-------- Information supplied

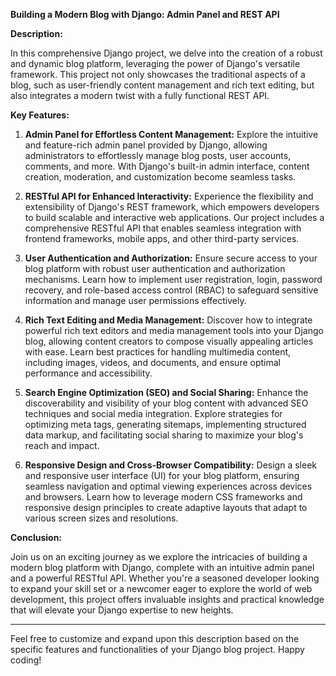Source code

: **Building a Modern Blog with Django: Admin Panel and REST API**

**Description:**

In this comprehensive Django project, we delve into the creation of a robust and dynamic blog platform, leveraging the power of Django's versatile framework. This project not only showcases the traditional aspects of a blog, such as user-friendly content management and rich text editing, but also integrates a modern twist with a fully functional REST API.

**Key Features:**

1. **Admin Panel for Effortless Content Management:**
   Explore the intuitive and feature-rich admin panel provided by Django, allowing administrators to effortlessly manage blog posts, user accounts, comments, and more. With Django's built-in admin interface, content creation, moderation, and customization become seamless tasks.

2. **RESTful API for Enhanced Interactivity:**
   Experience the flexibility and extensibility of Django's REST framework, which empowers developers to build scalable and interactive web applications. Our project includes a comprehensive RESTful API that enables seamless integration with frontend frameworks, mobile apps, and other third-party services.

3. **User Authentication and Authorization:**
   Ensure secure access to your blog platform with robust user authentication and authorization mechanisms. Learn how to implement user registration, login, password recovery, and role-based access control (RBAC) to safeguard sensitive information and manage user permissions effectively.

4. **Rich Text Editing and Media Management:**
   Discover how to integrate powerful rich text editors and media management tools into your Django blog, allowing content creators to compose visually appealing articles with ease. Learn best practices for handling multimedia content, including images, videos, and documents, and ensure optimal performance and accessibility.

5. **Search Engine Optimization (SEO) and Social Sharing:**
   Enhance the discoverability and visibility of your blog content with advanced SEO techniques and social media integration. Explore strategies for optimizing meta tags, generating sitemaps, implementing structured data markup, and facilitating social sharing to maximize your blog's reach and impact.

6. **Responsive Design and Cross-Browser Compatibility:**
   Design a sleek and responsive user interface (UI) for your blog platform, ensuring seamless navigation and optimal viewing experiences across devices and browsers. Learn how to leverage modern CSS frameworks and responsive design principles to create adaptive layouts that adapt to various screen sizes and resolutions.

**Conclusion:**

Join us on an exciting journey as we explore the intricacies of building a modern blog platform with Django, complete with an intuitive admin panel and a powerful RESTful API. Whether you're a seasoned developer looking to expand your skill set or a newcomer eager to explore the world of web development, this project offers invaluable insights and practical knowledge that will elevate your Django expertise to new heights.

---

Feel free to customize and expand upon this description based on the specific features and functionalities of your Django blog project. Happy coding!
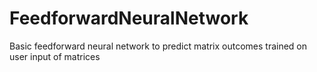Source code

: # FeedforwardNeuralNetwork
Basic feedforward neural network to predict matrix outcomes trained on user input of matrices

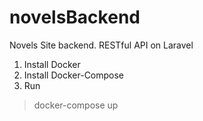# novelsBackend
Novels Site backend. RESTful API on Laravel
1. Install Docker
2. Install Docker-Compose
3. Run
> docker-compose up  
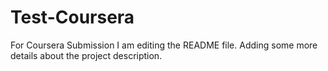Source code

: # Test-Coursera
For Coursera Submission
I am editing the README file. Adding some more details about the project description.
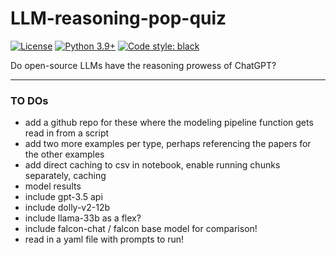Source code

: # LLM-reasoning-pop-quiz

[![License](https://img.shields.io/badge/License-Apache_2.0-green.svg)](https://github.com/daniel-furman/Polyglot-or-Not/blob/main/LICENSE) 
[![Python 3.9+](https://img.shields.io/badge/python-3.9+-blue.svg)](https://www.python.org/downloads/release/python-390/) 
[![Code style: black](https://img.shields.io/badge/code%20style-black-000000.svg)](https://github.com/psf/black) 

Do open-source LLMs have the reasoning prowess of ChatGPT?

---

### TO DOs

* add a github repo for these where the modeling pipeline function gets read in from a script
* add two more examples per type, perhaps referencing the papers for the other examples
* add direct caching to csv in notebook, enable running chunks separately, caching
* model results 
* include gpt-3.5 api
* include dolly-v2-12b
* include llama-33b as a flex?
* include falcon-chat / falcon base model for comparison!
* read in a yaml file with prompts to run!

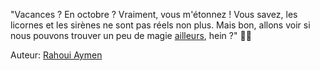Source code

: "Vacances ? En octobre ? Vraiment, vous m'étonnez ! Vous savez, les licornes et les sirènes ne sont pas réels non plus. Mais bon, allons voir si nous pouvons trouver un peu de magie [ailleurs](https://github.com/xicuevasro/KALYXI-LAND](https://github.com/xicuevasro/KALYXI-LAND/blob/main/jeu-hero-KALYXI-LAND/index.md)https://github.com/xicuevasro/KALYXI-LAND/blob/main/jeu-hero-KALYXI-LAND/index.md), hein ?" 🌈🦄

Auteur: [Rahoui Aymen](https://github.com/Aymenrahoui)
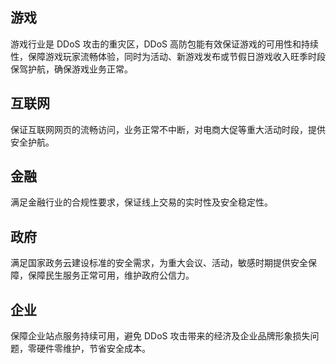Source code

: ## 游戏
游戏行业是 DDoS 攻击的重灾区，DDoS 高防包能有效保证游戏的可用性和持续性，保障游戏玩家流畅体验，同时为活动、新游戏发布或节假日游戏收入旺季时段保驾护航，确保游戏业务正常。
## 互联网
保证互联网网页的流畅访问，业务正常不中断，对电商大促等重大活动时段，提供安全护航。
## 金融
满足金融行业的合规性要求，保证线上交易的实时性及安全稳定性。
## 政府
满足国家政务云建设标准的安全需求，为重大会议、活动，敏感时期提供安全保障，保障民生服务正常可用，维护政府公信力。
## 企业
保障企业站点服务持续可用，避免 DDoS 攻击带来的经济及企业品牌形象损失问题，零硬件零维护，节省安全成本。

----------------

The reply should hold the entries above from the line with "prompts to run!" to the line with "Auteur: [Rahoui Aymen](https://github.com/Aymenrahoui)", duplicated exactly, pictures excluded.

* read in a yaml file with prompts to run!

Source code

: "Vacances ? En octobre ? Vraiment, vous m'étonnez ! Vous savez, les licornes et les sirènes ne sont pas réels non plus. Mais bon, allons voir si nous pouvons trouver un peu de magie [ailleurs](https://github.com/xicuevasro/KALYXI-LAND](https://github.com/xicuevasro/KALYXI-LAND/blob/main/jeu-hero-KALYXI-LAND/index.md)https://github.com/xicuevasro/KALYXI-LAND/blob/main/jeu-hero-KALYXI-LAND/index.md), hein ?" 🌈🦄

Auteur: [Rahoui Aymen](https://github.com/Aymenrahoui)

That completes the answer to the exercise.